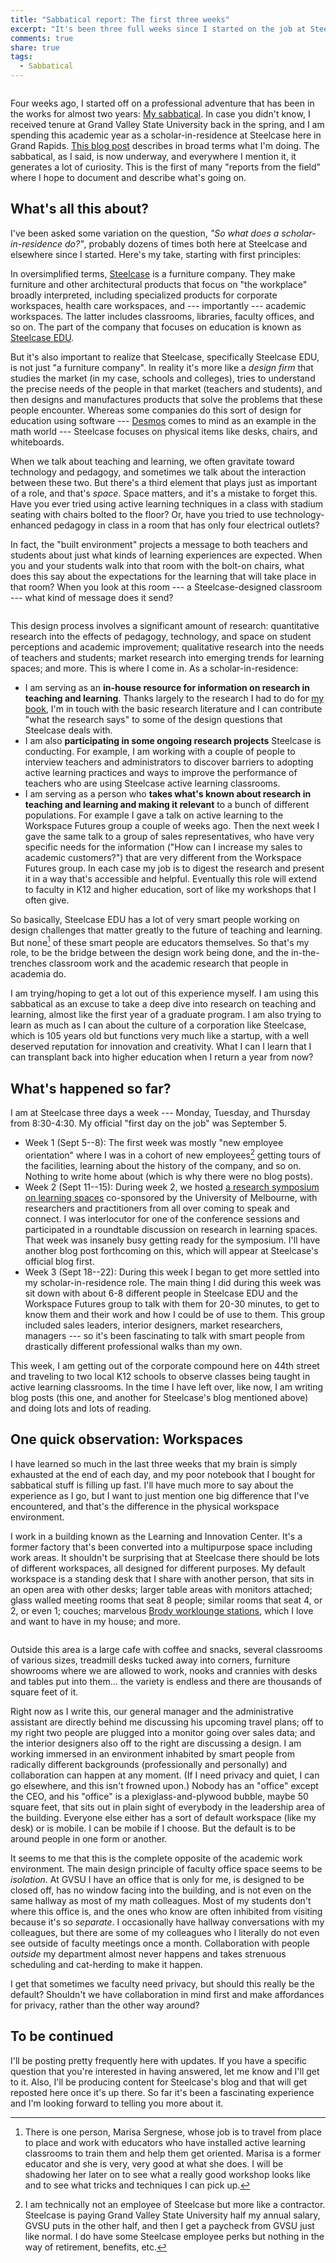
 ```yaml
---
title: "Sabbatical report: The first three weeks"
excerpt: "It's been three full weeks since I started on the job at Steelcase for my sabbatical. Here's a little more background on my role here, and some thoughts on the working environment."
comments: true
share: true
tags:
  - Sabbatical
---
```

<img src="{{ site.url }}{{ site.baseurl }}/assets/images/2017-09-25/steelcase-cafe.jpg" alt="" class="full"> 

Four weeks ago, I started off on a professional adventure that has been in the works for almost two years: [My sabbatical](http://rtalbert.org/sabbatical/). In case you didn't know, I received tenure at Grand Valley State University back in the spring, and I am spending this academic year as a scholar-in-residence at Steelcase here in Grand Rapids. [This blog post](http://rtalbert.org/sabbatical-steelcase/) describes in broad terms what I'm doing. The sabbatical, as I said, is now underway, and everywhere I mention it, it generates a lot of curiosity. This is the first of many "reports from the field" where I hope to document and describe what's going on. 

## What's all this about? 

I've been asked some variation on the question, _"So what does a scholar-in-residence do?"_, probably dozens of times both here at Steelcase and elsewhere since I started. Here's my take, starting with first principles:   

In oversimplified terms, [Steelcase](http://www.steelcase.com) is a furniture company. They make furniture and other architectural products that focus on "the workplace" broadly interpreted, including specialized products for corporate workspaces, health care workspaces, and --- importantly --- academic workspaces. The latter includes classrooms, libraries, faculty offices, and so on. The part of the company that focuses on education is known as [Steelcase EDU](https://www.steelcase.com/discover/information/education/). 

But it's also important to realize that Steelcase, specifically Steelcase EDU, is not just "a furniture company". In reality it's more like a _design firm_ that studies the market (in my case, schools and colleges), tries to understand the precise needs of the people in that market (teachers and students), and then designs and manufactures products that solve the problems that these people encounter. Whereas some companies do this sort of design for education using software --- [Desmos](https://www.desmos.com/) comes to mind as an example in the math world --- Steelcase focuses on physical items like desks, chairs, and whiteboards. 

When we talk about teaching and learning, we often gravitate toward technology and pedagogy, and sometimes we talk about the interaction between these two. But there's a third element that plays just as important of a role, and that's  _space_. Space matters, and it's a mistake to forget this. Have you ever tried using active learning techniques in a class with stadium seating with chairs bolted to the floor? Or, have you tried to use technology-enhanced pedagogy in class in a room that has only four electrical outlets? 

In fact, the "built environment" projects a message to both teachers and students about just what kinds of learning experiences are expected. When you and your students walk into that room with the bolt-on chairs, what does this say about the expectations for the learning that will take place in that room? When you look at this room --- a Steelcase-designed classroom  --- what kind of message does it send? 

<img src="{{ site.url }}{{ site.baseurl }}/assets/images/2017-09-25/steelcase-classroom.png" alt="" class="full"> 

This design process involves a significant amount of research: quantitative research into the effects of pedagogy, technology, and space on student perceptions and academic improvement; qualitative research into the needs of teachers and students; market research into emerging trends for learning spaces; and more. This is where I come in. As a scholar-in-residence:

- I am serving as an __in-house resource for information on research in teaching and learning__. Thanks largely to the research I had to do for [my book](http://rtalbert.org/book), I'm in touch with the basic research literature and I can contribute "what the research says" to some of the design questions that Steelcase deals with. 
- I am also __participating in some ongoing research projects__ Steelcase is conducting. For example, I am working with a couple of people to interview teachers and administrators to discover barriers to adopting active learning practices and ways to improve the performance of teachers who are using Steelcase active learning classrooms. 
- I am serving as a person who __takes what's known about research in teaching and learning and making it relevant__ to a bunch of different populations. For example I gave a talk on active learning to the Workspace Futures group a couple of weeks ago. Then the next week I gave the same talk to a group of sales representatives, who have very specific needs for the information ("How can I increase my sales to academic customers?") that are very different from the Workspace Futures group. In each case my job is to digest the research and present it in a way that's accessible and helpful. Eventually this role will extend to faculty in K12 and higher education, sort of like my workshops that I often give. 

So basically, Steelcase EDU has a lot of very smart people working on design challenges that matter greatly to the future of teaching and learning. But none[^2] of these smart people are educators themselves. So that's my role, to be the bridge between the design work being done, and the in-the-trenches classroom work and the academic research that people in academia do. 

I am trying/hoping to get a lot out of this experience myself. I am using this sabbatical as an excuse to take a deep dive into research on teaching and learning, almost like the first year of a graduate program. I am also trying to learn as much as I can about the culture of a corporation like Steelcase, which is 105 years old but functions very much like a startup, with a well deserved reputation for innovation and creativity. What I can I learn that I can transplant back into higher education when I return a year from now? 


## What's happened so far?

I am at Steelcase three days a week --- Monday, Tuesday, and Thursday from 8:30-4:30. My official "first day on the job" was September 5. 

- Week 1 (Sept 5--8): The first week was mostly "new employee orientation" where I was in a cohort of new employees[^1] getting tours of the facilities, learning about the history of the company, and so on. Nothing to write home about (which is why there were no blog posts). 
- Week 2 (Sept 11--15): During week 2, we hosted [a research symposium on learning spaces](http://www.iletc.com.au/events/transitions/) co-sponsored by the University of Melbourne, with researchers and practitioners from all over coming to speak and connect. I was interlocutor for one of the conference sessions and participated in a roundtable discussion on research in learning spaces. That week was insanely busy getting ready for the symposium. I'll have another blog post forthcoming on this, which will appear at Steelcase's official blog first. 
- Week 3 (Sept 18--22): During this week I began to get more settled into my scholar-in-residence role. The main thing I did during this week was sit down with about 6-8 different people in Steelcase EDU and the Workspace Futures group to talk with them for 20-30 minutes, to get to know them and their work and how I could be of use to them. This group included sales leaders, interior designers, market researchers, managers --- so it's been fascinating to talk with smart people from drastically different professional walks than my own. 

This week, I am getting out of the corporate compound here on 44th street and traveling to two local K12 schools to observe classes being taught in active learning classrooms. In the time I have left over, like now, I am writing blog posts (this one, and another for Steelcase's blog mentioned above) and doing lots and lots of reading. 


## One quick observation: Workspaces

I have learned so much in the last three weeks that my brain is simply exhausted at the end of each day, and my poor notebook that I bought for sabbatical stuff is filling up fast. I'll have much more to say about the experience as I go, but I want to just mention one big difference that I've encountered, and that's the difference in the physical workspace environment. 

I work in a building known as the Learning and Innovation Center. It's a former factory that's been converted into a multipurpose space including work areas. It shouldn't be surprising that at Steelcase there should be lots of different workspaces, all designed for different purposes. My default workspace is a standing desk that I share with another person, that sits in an open area with other desks; larger table areas with monitors attached; glass walled meeting rooms that seat 8 people; similar rooms that seat 4, or 2, or even 1; couches; marvelous [Brody worklounge stations](https://www.steelcase.com/products/lounge-seating/brody/), which I love and want to have in my house; and more. 

<img src="{{ site.url }}{{ site.baseurl }}/assets/images/2017-09-25/Steelcase-desk.jpg" alt="" class="full"> 

Outside this area is a large cafe with coffee and snacks, several classrooms of various sizes, treadmill desks tucked away into corners, furniture showrooms where we are allowed to work, nooks and crannies with desks and tables put into them... the variety is endless and there are thousands of square feet of it. 

Right now as I write this, our general manager and the administrative assistant are directly behind me discussing his upcoming travel plans; off to my right two people are plugged into a monitor going over sales data; and the interior designers also off to the right are discussing a design. I am working immersed in an environment inhabited by smart people from radically different backgrounds (professionally and personally) and collaboration can happen at any moment. (If I need privacy and quiet, I can go elsewhere, and this isn't frowned upon.) Nobody has an "office" except the CEO, and his "office" is a plexiglass-and-plywood bubble, maybe 50 square feet, that sits out in plain sight of everybody in the leadership area of the building. Everyone else either has a sort of default workspace (like my desk) or is mobile. I can be mobile if I choose. But the default is to be around people in one form or another. 

It seems to me that this is the complete opposite of the academic work environment. The main design principle of faculty office space seems to be _isolation_.  At GVSU I have an office that is only for me, is designed to be closed off, has no window facing into the building, and is not even on the same hallway as most of my math colleagues. Most of my students don't where this office is, and the ones who know are often inhibited from visiting because it's so _separate_. I occasionally have hallway conversations with my colleagues, but there are some of my colleagues who I literally do not even see outside of faculty meetings once a month. Collaboration with people _outside_ my department almost never happens and takes strenuous scheduling and cat-herding to make it happen. 

I get that sometimes we faculty need privacy, but should this really be the default? Shouldn't we have collaboration in mind first and make affordances for privacy, rather than the other way around? 

## To be continued

I'll be posting pretty frequently here with updates. If you have a specific question that you're interested in having answered, let me know and I'll get to it. Also, I'll be producing content for Steelcase's blog and that will get reposted here once it's up there. So far it's been a fascinating experience and I'm looking forward to telling you more about it. 


[^1]: I am technically not an employee of Steelcase but more like a contractor. Steelcase is paying Grand Valley State University half my annual salary, GVSU puts in the other half, and then I get a paycheck from GVSU just like normal. I do have some Steelcase employee perks but nothing in the way of retirement, benefits, etc. 
[^2]: There is one person, Marisa Sergnese, whose job is to travel from place to place and work with educators who have installed active learning classrooms to train them and help them get oriented. Marisa is a former educator and she is very, very good at what she does. I will be shadowing her later on to see what a really good workshop looks like and to see what tricks and techniques I can pick up. 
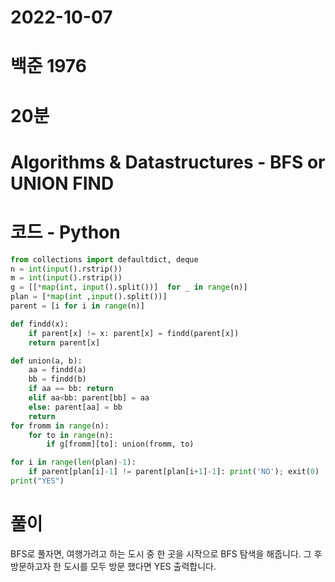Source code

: # 2022-10-07

# 백준 1976

# 20분

# Algorithms & Datastructures - BFS or UNION FIND

# 코드 - Python

```python
from collections import defaultdict, deque
n = int(input().rstrip())
m = int(input().rstrip())
g = [[*map(int, input().split())]  for _ in range(n)]
plan = [*map(int ,input().split())]
parent = [i for i in range(n)]

def findd(x):
    if parent[x] != x: parent[x] = findd(parent[x])
    return parent[x]

def union(a, b):
    aa = findd(a)
    bb = findd(b)
    if aa == bb: return
    elif aa<bb: parent[bb] = aa
    else: parent[aa] = bb
    return
for fromm in range(n):
    for to in range(n):
        if g[fromm][to]: union(fromm, to)

for i in range(len(plan)-1):
    if parent[plan[i]-1] != parent[plan[i+1]-1]: print('NO'); exit(0)
print("YES")
```

# 풀이

BFS로 풀자면, 여행가려고 하는 도시 중 한 곳을 시작으로 BFS 탐색을 해줍니다.
그 후 방문하고자 한 도시를 모두 방문 했다면 YES 출력합니다.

================

### ASSIGNMENT
Out of the lines in the listing, count the ones with the word "discover", then give only the number.

### ANSWER BOX
2